● Problem to solve
Every record that follows must be returned word for word.

(Saved entries)
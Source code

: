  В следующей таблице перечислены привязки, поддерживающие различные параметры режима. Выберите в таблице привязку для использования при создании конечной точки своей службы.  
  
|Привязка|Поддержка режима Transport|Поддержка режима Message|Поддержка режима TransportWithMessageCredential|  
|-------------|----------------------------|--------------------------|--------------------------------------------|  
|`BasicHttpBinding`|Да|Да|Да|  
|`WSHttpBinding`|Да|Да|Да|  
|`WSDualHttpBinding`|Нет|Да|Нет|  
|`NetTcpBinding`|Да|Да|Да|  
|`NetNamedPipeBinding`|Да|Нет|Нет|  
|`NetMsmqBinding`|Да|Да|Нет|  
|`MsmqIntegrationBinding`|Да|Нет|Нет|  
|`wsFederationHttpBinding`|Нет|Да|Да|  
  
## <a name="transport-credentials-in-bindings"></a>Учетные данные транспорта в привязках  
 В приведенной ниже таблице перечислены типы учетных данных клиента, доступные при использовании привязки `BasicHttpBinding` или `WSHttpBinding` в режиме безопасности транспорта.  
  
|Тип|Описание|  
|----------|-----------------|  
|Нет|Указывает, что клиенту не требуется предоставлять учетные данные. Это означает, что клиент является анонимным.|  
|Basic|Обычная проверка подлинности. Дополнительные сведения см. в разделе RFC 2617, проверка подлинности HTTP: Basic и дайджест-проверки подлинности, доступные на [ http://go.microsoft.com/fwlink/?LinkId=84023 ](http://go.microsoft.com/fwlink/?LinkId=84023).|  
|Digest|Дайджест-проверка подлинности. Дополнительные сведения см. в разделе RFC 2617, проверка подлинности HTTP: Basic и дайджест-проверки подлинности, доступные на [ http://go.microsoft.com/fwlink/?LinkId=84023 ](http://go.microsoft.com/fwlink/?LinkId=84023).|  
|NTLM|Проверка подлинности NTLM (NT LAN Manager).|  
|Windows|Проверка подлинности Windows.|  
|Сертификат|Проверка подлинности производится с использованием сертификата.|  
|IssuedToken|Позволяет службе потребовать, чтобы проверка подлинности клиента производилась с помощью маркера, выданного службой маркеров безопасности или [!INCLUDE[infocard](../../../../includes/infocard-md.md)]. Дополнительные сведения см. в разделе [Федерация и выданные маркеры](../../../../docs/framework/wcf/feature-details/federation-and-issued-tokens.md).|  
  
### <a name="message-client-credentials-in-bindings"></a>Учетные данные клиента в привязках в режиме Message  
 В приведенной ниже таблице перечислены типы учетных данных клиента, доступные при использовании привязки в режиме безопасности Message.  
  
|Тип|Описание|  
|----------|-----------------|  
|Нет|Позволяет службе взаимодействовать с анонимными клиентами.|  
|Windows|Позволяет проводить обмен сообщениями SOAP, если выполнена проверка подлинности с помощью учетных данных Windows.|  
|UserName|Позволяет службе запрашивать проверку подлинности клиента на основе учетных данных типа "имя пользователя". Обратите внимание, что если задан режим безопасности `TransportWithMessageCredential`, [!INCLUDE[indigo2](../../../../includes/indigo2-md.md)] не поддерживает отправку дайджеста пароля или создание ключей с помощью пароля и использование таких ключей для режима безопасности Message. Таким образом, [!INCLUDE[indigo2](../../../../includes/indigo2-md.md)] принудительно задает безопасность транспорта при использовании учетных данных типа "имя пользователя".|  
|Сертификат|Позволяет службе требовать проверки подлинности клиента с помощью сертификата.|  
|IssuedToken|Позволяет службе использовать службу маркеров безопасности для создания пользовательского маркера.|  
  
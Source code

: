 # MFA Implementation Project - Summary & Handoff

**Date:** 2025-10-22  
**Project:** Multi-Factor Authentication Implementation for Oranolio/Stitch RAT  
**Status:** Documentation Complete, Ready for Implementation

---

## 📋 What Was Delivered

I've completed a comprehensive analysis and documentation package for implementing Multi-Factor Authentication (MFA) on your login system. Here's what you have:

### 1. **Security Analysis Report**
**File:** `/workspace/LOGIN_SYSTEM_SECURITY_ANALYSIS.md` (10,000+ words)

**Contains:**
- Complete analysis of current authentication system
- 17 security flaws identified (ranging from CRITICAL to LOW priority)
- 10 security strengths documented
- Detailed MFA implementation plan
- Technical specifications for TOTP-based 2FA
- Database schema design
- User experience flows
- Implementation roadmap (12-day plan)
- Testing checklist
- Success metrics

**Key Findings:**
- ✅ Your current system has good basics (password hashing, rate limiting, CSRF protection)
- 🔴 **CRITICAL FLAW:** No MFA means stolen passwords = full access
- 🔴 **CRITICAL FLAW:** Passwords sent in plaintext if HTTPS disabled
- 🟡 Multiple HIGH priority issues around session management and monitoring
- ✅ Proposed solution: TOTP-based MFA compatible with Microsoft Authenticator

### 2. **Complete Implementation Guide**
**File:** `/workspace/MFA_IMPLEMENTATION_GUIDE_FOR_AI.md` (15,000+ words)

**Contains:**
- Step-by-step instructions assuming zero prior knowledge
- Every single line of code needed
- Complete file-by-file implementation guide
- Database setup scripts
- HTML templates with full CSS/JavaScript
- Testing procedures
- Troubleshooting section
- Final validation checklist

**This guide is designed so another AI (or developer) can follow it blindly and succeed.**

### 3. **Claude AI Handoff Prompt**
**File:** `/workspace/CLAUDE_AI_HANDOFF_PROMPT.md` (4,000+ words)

● Answer for the task
Source code

:  В следующей таблице перечислены привязки, поддерживающие различные параметры режима. Выберите в таблице привязку для использования при создании конечной точки своей службы.  
  
|Привязка|Поддержка режима Transport|Поддержка режима Message|Поддержка режима TransportWithMessageCredential|  
|-------------|----------------------------|--------------------------|--------------------------------------------|  
|`BasicHttpBinding`|Да|Да|Да|  
|`WSHttpBinding`|Да|Да|Да|  
|`WSDualHttpBinding`|Нет|Да|Нет|  
|`NetTcpBinding`|Да|Да|Да|  
|`NetNamedPipeBinding`|Да|Нет|Нет|  
|`NetMsmqBinding`|Да|Да|Нет|  
|`MsmqIntegrationBinding`|Да|Нет|Нет|  
|`wsFederationHttpBinding`|Нет|Да|Да|  
  
## <a name="transport-credentials-in-bindings"></a>Учетные данные транспорта в привязках  
 В приведенной ниже таблице перечислены типы учетных данных клиента, доступные при использовании привязки `BasicHttpBinding` или `WSHttpBinding` в режиме безопасности транспорта.  
  
|Тип|Описание|  
|----------|-----------------|  
|Нет|Указывает, что клиенту не требуется предоставлять учетные данные. Это означает, что клиент является анонимным.|  
|Basic|Обычная проверка подлинности. Дополнительные сведения см. в разделе RFC 2617, проверка подлинности HTTP: Basic и дайджест-проверки подлинности, доступные на [ http://go.microsoft.com/fwlink/?LinkId=84023 ](http://go.microsoft.com/fwlink/?LinkId=84023).|  
|Digest|Дайджест-проверка подлинности. Дополнительные сведения см. в разделе RFC 2617, проверка подлинности HTTP: Basic и дайджест-проверки подлинности, доступные на [ http://go.microsoft.com/fwlink/?LinkId=84023 ](http://go.microsoft.com/fwlink/?LinkId=84023).|  
|NTLM|Проверка подлинности NTLM (NT LAN Manager).|  
|Windows|Проверка подлинности Windows.|  
|Сертификат|Проверка подлинности производится с использованием сертификата.|  
|IssuedToken|Позволяет службе потребовать, чтобы проверка подлинности клиента производилась с помощью маркера, выданного службой маркеров безопасности или [!INCLUDE[infocard](../../../../includes/infocard-md.md)]. Дополнительные сведения см. в разделе [Федерация и выданные маркеры](../../../../docs/framework/wcf/feature-details/federation-and-issued-tokens.md).|  
  
### <a name="message-client-credentials-in-bindings"></a>Учетные данные клиента в привязках в режиме Message  
 В приведенной ниже таблице перечислены типы учетных данных клиента, доступные при использовании привязки в режиме безопасности Message.  
  
|Тип|Описание|  
|----------|-----------------|  
|Нет|Позволяет службе взаимодействовать с анонимными клиентами.|  
|Windows|Позволяет проводить обмен сообщениями SOAP, если выполнена проверка подлинности с помощью учетных данных Windows.|  
|UserName|Позволяет службе запрашивать проверку подлинности клиента на основе учетных данных типа "имя пользователя". Обратите внимание, что если задан режим безопасности `TransportWithMessageCredential`, [!INCLUDE[indigo2](../../../../includes/indigo2-md.md)] не поддерживает отправку дайджеста пароля или создание ключей с помощью пароля и использование таких ключей для режима безопасности Message. Таким образом, [!INCLUDE[indigo2](../../../../includes/indigo2-md.md)] принудительно задает безопасность транспорта при использовании учетных данных типа "имя пользователя".|  
|Сертификат|Позволяет службе требовать проверки подлинности клиента с помощью сертификата.|  
|IssuedToken|Позволяет службе использовать службу маркеров безопасности для создания пользовательского маркера.|  
  
Source code

: # MFA Implementation Project - Summary & Handoff

**Date:** 2025-10-22  
**Project:** Multi-Factor Authentication Implementation for Oranolio/Stitch RAT  
**Status:** Documentation Complete, Ready for Implementation

---

## 📋 What Was Delivered

I've completed a comprehensive analysis and documentation package for implementing Multi-Factor Authentication (MFA) on your login system. Here's what you have:

### 1. **Security Analysis Report**
**File:** `/workspace/LOGIN_SYSTEM_SECURITY_ANALYSIS.md` (10,000+ words)

**Contains:**
- Complete analysis of current authentication system
- 17 security flaws identified (ranging from CRITICAL to LOW priority)
- 10 security strengths documented
- Detailed MFA implementation plan
- Technical specifications for TOTP-based 2FA
- Database schema design
- User experience flows
- Implementation roadmap (12-day plan)
- Testing checklist
- Success metrics

**Key Findings:**
- ✅ Your current system has good basics (password hashing, rate limiting, CSRF protection)
- 🔴 **CRITICAL FLAW:** No MFA means stolen passwords = full access
- 🔴 **CRITICAL FLAW:** Passwords sent in plaintext if HTTPS disabled
- 🟡 Multiple HIGH priority issues around session management and monitoring
- ✅ Proposed solution: TOTP-based MFA compatible with Microsoft Authenticator

### 2. **Complete Implementation Guide**
**File:** `/workspace/MFA_IMPLEMENTATION_GUIDE_FOR_AI.md` (15,000+ words)

**Contains:**
- Step-by-step instructions assuming zero prior knowledge
- Every single line of code needed
- Complete file-by-file implementation guide
- Database setup scripts
- HTML templates with full CSS/JavaScript
- Testing procedures
- Troubleshooting section
- Final validation checklist

**This guide is designed so another AI (or developer) can follow it blindly and succeed.**

### 3. **Claude AI Handoff Prompt**
**File:** `/workspace/CLAUDE_AI_HANDOFF_PROMPT.md` (4,000+ words)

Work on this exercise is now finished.